Bisnis.com, JAKARTA--Wakil Presiden Jusuf Kalla mengingatkan penanggulangan ketimpangan di Tanah Air harus dilakukan secara serius, mengingat dampaknya hingga ke stabilitas politik
Pasalnya, dia mengingatkan ketimpangan bukan hanya masalah sosial. Ketimpangan dapat memicu pergolakan politik.
Jusuf Kalla (JK) mencontohkan Pemberontakan Pemerintahan Revolusioner Republik Indonesia (PRRI)-Perdjuangan Rakjat Semesta (Permesta) pada 1958-1961.

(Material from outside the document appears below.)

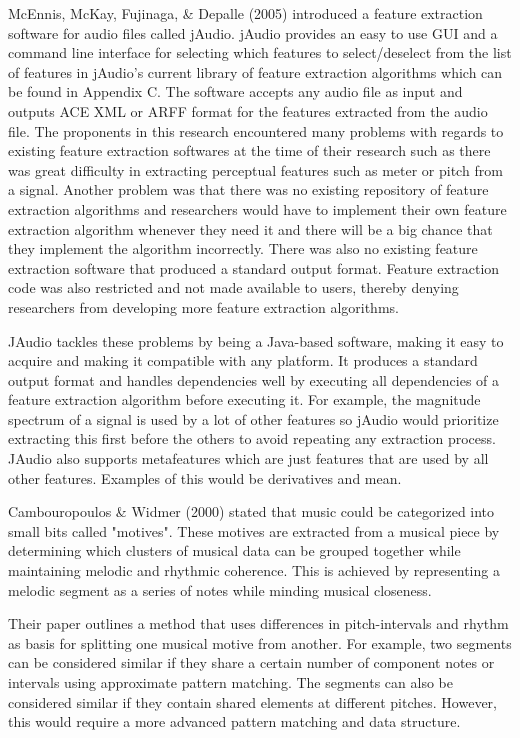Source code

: 	McEnnis, McKay, Fujinaga, \& Depalle (2005) introduced a feature extraction software for audio files called jAudio. jAudio provides an easy to use GUI and a command line interface for selecting which features to select/deselect from the list of features in jAudio’s current library of feature extraction algorithms which can be found in Appendix C. The software accepts any audio file as input and outputs ACE XML or ARFF format for the features extracted from the audio file. The proponents in this research encountered many problems with regards to existing feature extraction softwares at the time of their research such as there was great difficulty in extracting perceptual features such as meter or pitch from a signal. Another problem was that there was no existing repository of feature extraction algorithms and researchers would have to implement their own feature extraction algorithm whenever they need it and there will be a big chance that they implement the algorithm incorrectly. There was also no existing feature extraction software that produced a standard output format. Feature extraction code was also restricted and not made available to users, thereby denying researchers from developing more feature extraction algorithms.

	JAudio tackles these problems by being a Java-based software, making it easy to acquire and making it compatible with any platform. It produces a standard output format and handles dependencies well by executing all dependencies of a feature extraction algorithm before executing it. For example, the magnitude spectrum of a signal is used by a lot of other features so jAudio would prioritize extracting this first before the others to avoid repeating any extraction process. JAudio also supports metafeatures which are just features that are used by all other features. Examples of this would be derivatives and mean.

Cambouropoulos \& Widmer (2000) stated that music could be categorized into small bits called "motives". These motives are extracted from a musical piece by determining which clusters of musical data can be grouped together while maintaining melodic and rhythmic coherence. This is achieved by representing a melodic segment as a series of notes while minding musical closeness. 

Their paper outlines a method that uses differences in pitch-intervals and rhythm as basis for splitting one musical motive from another. For example, two segments can be considered similar if they share a certain number of component notes or intervals using approximate pattern matching. The segments can also be considered similar if they contain shared elements at different pitches. However, this would require a more advanced pattern matching and data structure.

" Karena merasa daerah itu kaya tapi sarana pembangunannya rendah. Sehingga pemberontakan terjadi selama tiga tahun" ungkap Wapres dalam sambutannya di acara Indonesia Development Forum 2018, Selasa (10/7).
Selain itu, JK mengungkapkan pemberontakan di Aceh yang dipimpin oleh GAM (Gerakan Aceh Merdeka) bukan disebabkan oleh masalah syariah, tetapi masalah ketimpangan ekonomi.
Menurut JK, diskusi terkait ketimpangan tidak lepas dari persoalan kemiskinan dan Gini rasio.
"Ketimpangan itu punya sebab yang panjang," ujar JK.
Ketimpangan tersebut diawali oleh ketersediaan pendidikan, kesehatan, listrik dan infrastruktur yang merata.
JK menegaskan tanpa itu ketidakseimbangan antar daerah dapat terjadi.
Pendekatan dalam mengatasi ketimpangan pun berbeda bagi negara kepulauan seperti Indonesia dibandingkan dengan negara daratan lain.
Dengan demikian, JK memandang perlu adanya sistem ekonomi harus diperbaiki sehingga kekayaan tidak terkonsentrasi.
Upaya menekan ketimpangan juga harus melihat ciri khas dari masing-masing daerah.
"Masing-masing daerah harus memiliki policy berbeda. Membangun Sulawesi berbeda dengan membangun Jawa," tegas JK.
Dengan demikian, daerah itu bersaing dalam menarik investasi dan mendorong kemajuan ekonomi dengan keunggulannya masing-masing.
Badan Perencanaan Pembangunan Nasional (Bappenas) melihat ketimpangan wilayah terjadi antarwilayah dan intrawilayah.
"Untuk mengatasinya startegi yang selama ini diimplementasikan mengarah pada pembangunan karakteristik wilayaj tertentu," kata Kepala Bappenas Bambang P.S. Brodjonegoro.
Bappenas menyiapkan tiga strategi. Pertama, pembangunan wilayah dengan potensi dan daya ungkit pertumbuhan ekonomi nasional yang tinggi dengan menitikberatkan pada percepatan pembangunan pusat-pusat pertumbuhan dan perkotaan.
Kedua, pembangunan wilayah dengan skala ekonomi wilayah dan lokal yang potensial dengan menitikberatkan pada pembangunan pusat kegiatan wilayah dan ekonomi lokal, kawasan perdesaan dan kota-kota sedang.
Pembangunan wilayah dengan infrastruktur dan pelayanan dasar yang tertinggal yang menintikberatkan pada pembangunan di daerah tertinggal, kawasan perbatasan, daerah kepulauan dan kawasan timur Indonesia.